# [What the task asks]
Would you please copy each line of the listing that mentions "nguyên"?

::::

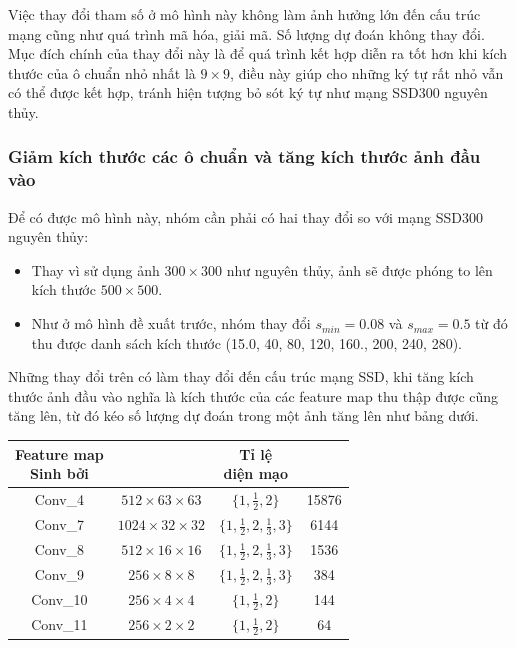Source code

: \documentclass[a4paper,12pt]{article}
\begin{document}
	Việc thay đổi tham số ở mô hình này không làm ảnh hưởng lớn đến cấu trúc mạng cũng như quá trình mã hóa, giải mã. Số lượng dự đoán không thay đổi.\\
	
	Mục đích chính của thay đổi này là để quá trình kết hợp diễn ra tốt hơn khi kích thước của ô chuẩn nhỏ nhất là $9 \times 9$, điều này giúp cho những ký tự rất nhỏ vẫn có thể được kết hợp, tránh hiện tượng bỏ sót ký tự như mạng SSD300 nguyên thủy\cite{liu2016ssd}.
	
	\subsubsection*{Giảm kích thước các ô chuẩn và tăng kích thước ảnh đầu vào}
	
	Để có được mô hình này, nhóm cần phải có hai thay đổi so với mạng SSD300 nguyên thủy\cite{liu2016ssd}:
	\begin{itemize}
		\item Thay vì sử dụng ảnh $300 \times 300$ như nguyên thủy, ảnh sẽ được phóng to lên kích thước $500 \times 500$.
		\item Như ở mô hình đề xuất trước, nhóm thay đổi $s_{min} = 0.08$ và $s_{max} = 0.5$ từ đó thu được danh sách kích thước (15.0, 40, 80, 120, 160., 200, 240, 280).
	\end{itemize}
	
	Những thay đổi trên có làm thay đổi đến cấu trúc mạng SSD\cite{liu2016ssd}, khi tăng kích thước ảnh đầu vào nghĩa là kích thước của các feature map thu thập được cũng tăng lên, từ đó kéo số lượng dự đoán trong một ảnh tăng lên như bảng dưới.\\
	
	\begin{center}
		\begin{tabular}{||c | c | c | c ||} 
			\hline
			\makecell{ Feature map \\ Sinh bởi } & \makecell{ Kích thước} & \makecell{Tỉ lệ \\ diện mạo } &  \makecell{ Số dự đoán } \\ [0.5ex] 
			\hline\hline
			Conv\_4 & $512 \times 63 \times 63$ & $ \{ 1, \frac{1}{2} , 2\} $ & 15876 \\ 
			\hline
			Conv\_7 & $1024 \times 32 \times 32$ & $ \{ 1, \frac{1}{2} , 2, \frac{1}{3}, 3\} $ & 6144 \\ 
			\hline
			Conv\_8 & $512 \times 16 \times 16$ &  $ \{ 1, \frac{1}{2} , 2, \frac{1}{3}, 3\} $ & 1536 \\ 
			\hline
			Conv\_9 & $256 \times 8 \times 8 $ &  $ \{ 1, \frac{1}{2} , 2, \frac{1}{3}, 3\} $ & 384  \\ 
			\hline
			Conv\_10 & $256 \times 4 \times 4$ & $ \{ 1, \frac{1}{2} , 2\} $ & 144 \\ 
			\hline
			Conv\_11 & $256 \times 2 \times 2$ & $ \{ 1, \frac{1}{2} , 2\} $ & 64 \\ 
			\hline
		\end{tabular}
	\end{center}
	
\end{document}
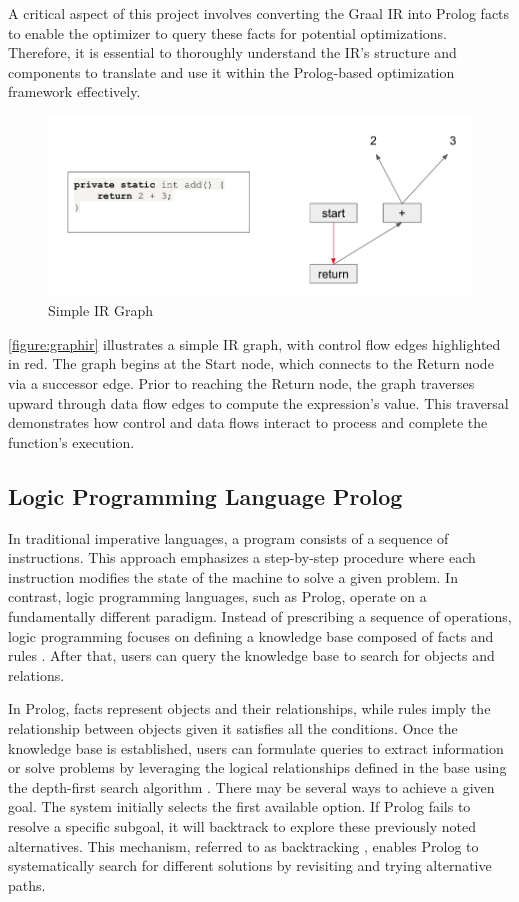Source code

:A critical aspect of this project involves converting the Graal IR into Prolog facts to enable the optimizer to query these facts for potential optimizations. Therefore, it is essential to thoroughly understand the IR's structure and components to translate and use it within the Prolog-based optimization framework effectively.

\begin{figure}[h]
    \centering
    \includegraphics[width=1\textwidth]{Packages/graphir.png}
    \caption{Simple IR Graph}
    \label{figure:graphir}
\end{figure}

\autoref{figure:graphir} illustrates a simple IR graph, with control flow edges highlighted in red. The graph begins at the Start node, which connects to the Return node via a successor edge. Prior to reaching the Return node, the graph traverses upward through data flow edges to compute the expression’s value. This traversal demonstrates how control and data flows interact to process and complete the function's execution.

\subsection{Logic Programming Language Prolog}

In traditional imperative languages, a program consists of a sequence of instructions. This approach emphasizes a step-by-step procedure where each instruction modifies the state of the machine to solve a given problem. In contrast, logic programming languages, such as Prolog, operate on a fundamentally different paradigm. Instead of prescribing a sequence of operations, logic programming focuses on defining a knowledge base composed of facts and rules \cite{Bramer2013}. After that, users can query the knowledge base to search for objects and relations. 

In Prolog, facts represent objects and their relationships, while rules imply the relationship between objects given it satisfies all the conditions. Once the knowledge base is established, users can formulate queries to extract information or solve problems by leveraging the logical relationships defined in the base using the depth-first search algorithm \cite{Chowdhary2020}. There may be several ways to achieve a given goal. The system initially selects the first available option. If Prolog fails to resolve a specific subgoal, it will backtrack to explore these previously noted alternatives. This mechanism, referred to as backtracking \cite{Chowdhary2020}, enables Prolog to systematically search for different solutions by revisiting and trying alternative paths.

::::

# [Solution to this exercise]
	Mục đích chính của thay đổi này là để quá trình kết hợp diễn ra tốt hơn khi kích thước của ô chuẩn nhỏ nhất là $9 \times 9$, điều này giúp cho những ký tự rất nhỏ vẫn có thể được kết hợp, tránh hiện tượng bỏ sót ký tự như mạng SSD300 nguyên thủy\cite{liu2016ssd}.
	Để có được mô hình này, nhóm cần phải có hai thay đổi so với mạng SSD300 nguyên thủy\cite{liu2016ssd}:
		\item Thay vì sử dụng ảnh $300 \times 300$ như nguyên thủy, ảnh sẽ được phóng to lên kích thước $500 \times 500$.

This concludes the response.